*** Block opens ***

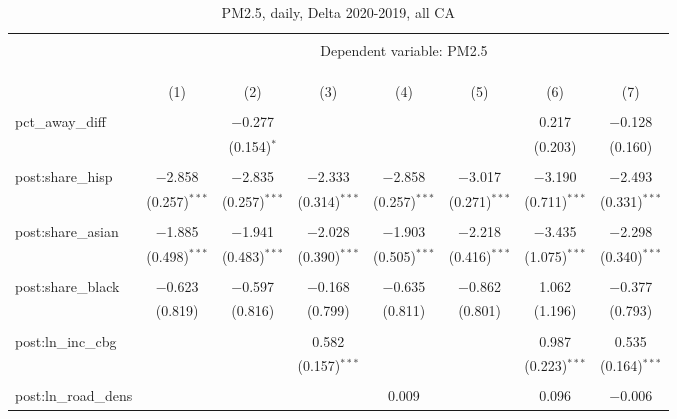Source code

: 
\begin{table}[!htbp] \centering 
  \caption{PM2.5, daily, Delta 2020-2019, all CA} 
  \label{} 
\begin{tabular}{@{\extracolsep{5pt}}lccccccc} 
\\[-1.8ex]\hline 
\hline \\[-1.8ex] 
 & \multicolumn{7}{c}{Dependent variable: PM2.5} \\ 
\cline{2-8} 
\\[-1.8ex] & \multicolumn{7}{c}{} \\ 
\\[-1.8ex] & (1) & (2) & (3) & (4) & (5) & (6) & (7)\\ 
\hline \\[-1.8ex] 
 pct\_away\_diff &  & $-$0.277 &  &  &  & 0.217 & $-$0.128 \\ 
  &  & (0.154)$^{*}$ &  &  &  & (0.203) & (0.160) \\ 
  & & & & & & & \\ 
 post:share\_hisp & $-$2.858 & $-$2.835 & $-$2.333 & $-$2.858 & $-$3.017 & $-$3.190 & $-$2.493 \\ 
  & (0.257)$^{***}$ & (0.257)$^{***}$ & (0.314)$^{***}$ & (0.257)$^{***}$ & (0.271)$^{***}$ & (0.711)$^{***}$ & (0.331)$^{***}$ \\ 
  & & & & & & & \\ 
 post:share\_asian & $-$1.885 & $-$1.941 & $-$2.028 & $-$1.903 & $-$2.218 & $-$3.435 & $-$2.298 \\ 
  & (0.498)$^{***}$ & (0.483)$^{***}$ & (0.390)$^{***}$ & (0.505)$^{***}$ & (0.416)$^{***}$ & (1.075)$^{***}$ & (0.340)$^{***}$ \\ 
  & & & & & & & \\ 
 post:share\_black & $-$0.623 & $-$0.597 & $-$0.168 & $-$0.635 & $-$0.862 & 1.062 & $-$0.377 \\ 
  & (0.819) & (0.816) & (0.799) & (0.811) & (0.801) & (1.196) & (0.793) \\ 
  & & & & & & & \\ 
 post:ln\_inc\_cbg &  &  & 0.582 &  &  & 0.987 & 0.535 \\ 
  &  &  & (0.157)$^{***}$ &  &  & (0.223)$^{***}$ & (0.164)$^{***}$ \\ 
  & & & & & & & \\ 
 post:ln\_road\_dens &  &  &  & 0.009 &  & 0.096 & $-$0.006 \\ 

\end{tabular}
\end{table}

*** Block closes ***
*** Block opens ***

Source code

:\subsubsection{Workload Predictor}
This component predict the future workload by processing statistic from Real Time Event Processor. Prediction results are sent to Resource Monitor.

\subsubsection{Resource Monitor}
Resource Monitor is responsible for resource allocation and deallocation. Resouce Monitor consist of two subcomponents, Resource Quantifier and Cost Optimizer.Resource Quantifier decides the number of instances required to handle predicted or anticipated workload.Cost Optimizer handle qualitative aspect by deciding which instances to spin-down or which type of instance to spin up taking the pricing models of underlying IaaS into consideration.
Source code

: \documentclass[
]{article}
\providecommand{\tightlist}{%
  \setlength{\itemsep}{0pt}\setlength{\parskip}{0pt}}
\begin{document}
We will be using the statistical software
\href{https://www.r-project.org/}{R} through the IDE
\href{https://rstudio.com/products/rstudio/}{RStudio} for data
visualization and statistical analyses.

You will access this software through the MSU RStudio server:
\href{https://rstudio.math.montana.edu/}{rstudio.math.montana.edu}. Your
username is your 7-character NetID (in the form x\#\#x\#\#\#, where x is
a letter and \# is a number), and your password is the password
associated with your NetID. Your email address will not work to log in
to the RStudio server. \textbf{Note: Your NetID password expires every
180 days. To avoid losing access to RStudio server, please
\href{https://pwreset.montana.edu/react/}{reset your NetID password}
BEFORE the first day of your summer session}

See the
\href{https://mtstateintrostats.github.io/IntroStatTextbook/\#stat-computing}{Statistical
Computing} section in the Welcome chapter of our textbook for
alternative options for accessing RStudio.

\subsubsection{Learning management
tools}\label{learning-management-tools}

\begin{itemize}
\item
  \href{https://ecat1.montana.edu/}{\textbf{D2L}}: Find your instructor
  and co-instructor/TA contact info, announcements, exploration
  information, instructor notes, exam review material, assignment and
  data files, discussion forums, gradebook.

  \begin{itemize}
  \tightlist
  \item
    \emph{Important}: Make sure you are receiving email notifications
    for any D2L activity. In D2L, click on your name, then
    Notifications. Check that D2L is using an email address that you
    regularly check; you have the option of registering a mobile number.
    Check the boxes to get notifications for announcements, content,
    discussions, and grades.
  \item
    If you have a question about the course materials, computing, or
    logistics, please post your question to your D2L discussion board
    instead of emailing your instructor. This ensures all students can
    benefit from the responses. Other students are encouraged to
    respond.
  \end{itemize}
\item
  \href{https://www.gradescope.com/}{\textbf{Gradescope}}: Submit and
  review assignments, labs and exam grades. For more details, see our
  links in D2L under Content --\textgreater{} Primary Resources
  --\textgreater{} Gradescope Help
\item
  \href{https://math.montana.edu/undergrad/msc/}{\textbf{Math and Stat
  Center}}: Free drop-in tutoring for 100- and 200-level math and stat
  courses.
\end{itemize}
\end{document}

*** Block closes ***
*** Block opens ***

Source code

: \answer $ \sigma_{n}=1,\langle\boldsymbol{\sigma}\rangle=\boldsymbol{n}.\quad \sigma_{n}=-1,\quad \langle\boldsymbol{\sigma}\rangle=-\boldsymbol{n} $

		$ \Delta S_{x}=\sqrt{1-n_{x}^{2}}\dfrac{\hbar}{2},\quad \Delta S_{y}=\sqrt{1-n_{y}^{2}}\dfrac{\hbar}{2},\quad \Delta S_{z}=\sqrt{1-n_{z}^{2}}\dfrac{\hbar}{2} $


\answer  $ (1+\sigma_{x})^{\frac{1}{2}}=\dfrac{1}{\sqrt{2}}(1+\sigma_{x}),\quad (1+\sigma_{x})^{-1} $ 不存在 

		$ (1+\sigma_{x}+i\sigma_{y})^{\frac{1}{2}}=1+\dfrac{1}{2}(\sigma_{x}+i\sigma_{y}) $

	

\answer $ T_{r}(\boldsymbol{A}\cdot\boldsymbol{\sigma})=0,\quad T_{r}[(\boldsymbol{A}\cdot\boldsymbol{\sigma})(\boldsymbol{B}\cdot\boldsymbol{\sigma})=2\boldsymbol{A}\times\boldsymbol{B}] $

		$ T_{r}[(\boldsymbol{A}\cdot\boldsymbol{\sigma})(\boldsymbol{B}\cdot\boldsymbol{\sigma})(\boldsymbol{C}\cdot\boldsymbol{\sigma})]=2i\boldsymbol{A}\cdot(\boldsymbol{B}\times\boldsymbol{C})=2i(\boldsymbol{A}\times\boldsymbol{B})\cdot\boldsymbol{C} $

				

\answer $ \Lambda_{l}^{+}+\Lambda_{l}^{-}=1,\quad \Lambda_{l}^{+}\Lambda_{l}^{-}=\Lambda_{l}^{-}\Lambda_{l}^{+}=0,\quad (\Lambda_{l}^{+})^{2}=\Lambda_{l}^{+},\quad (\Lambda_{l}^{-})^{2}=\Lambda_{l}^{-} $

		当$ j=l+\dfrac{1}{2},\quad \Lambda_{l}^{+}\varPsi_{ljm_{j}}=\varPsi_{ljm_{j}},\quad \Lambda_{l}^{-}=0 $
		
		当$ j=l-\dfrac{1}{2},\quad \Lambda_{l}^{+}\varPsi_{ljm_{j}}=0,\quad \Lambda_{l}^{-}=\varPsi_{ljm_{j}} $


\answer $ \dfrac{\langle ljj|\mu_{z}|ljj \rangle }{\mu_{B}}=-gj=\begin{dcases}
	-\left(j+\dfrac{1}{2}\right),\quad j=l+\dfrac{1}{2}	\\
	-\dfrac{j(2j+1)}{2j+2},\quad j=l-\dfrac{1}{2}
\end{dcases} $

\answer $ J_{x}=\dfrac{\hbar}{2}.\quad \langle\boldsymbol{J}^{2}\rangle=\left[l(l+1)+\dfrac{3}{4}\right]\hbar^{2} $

*** Block closes ***

* [PROBLEM REQUIREMENTS]: Return, with no change at all, every line in the entries above from the line containing "receiving email notifications" through the line containing "review assignments, labs".

* [WRITTEN ANSWER]:
    \emph{Important}: Make sure you are receiving email notifications
    for any D2L activity. In D2L, click on your name, then
    Notifications. Check that D2L is using an email address that you
    regularly check; you have the option of registering a mobile number.
    Check the boxes to get notifications for announcements, content,
    discussions, and grades.
  \item
    If you have a question about the course materials, computing, or
    logistics, please post your question to your D2L discussion board
    instead of emailing your instructor. This ensures all students can
    benefit from the responses. Other students are encouraged to
    respond.
  \end{itemize}
\item
  \href{https://www.gradescope.com/}{\textbf{Gradescope}}: Submit and
  review assignments, labs and exam grades. For more details, see our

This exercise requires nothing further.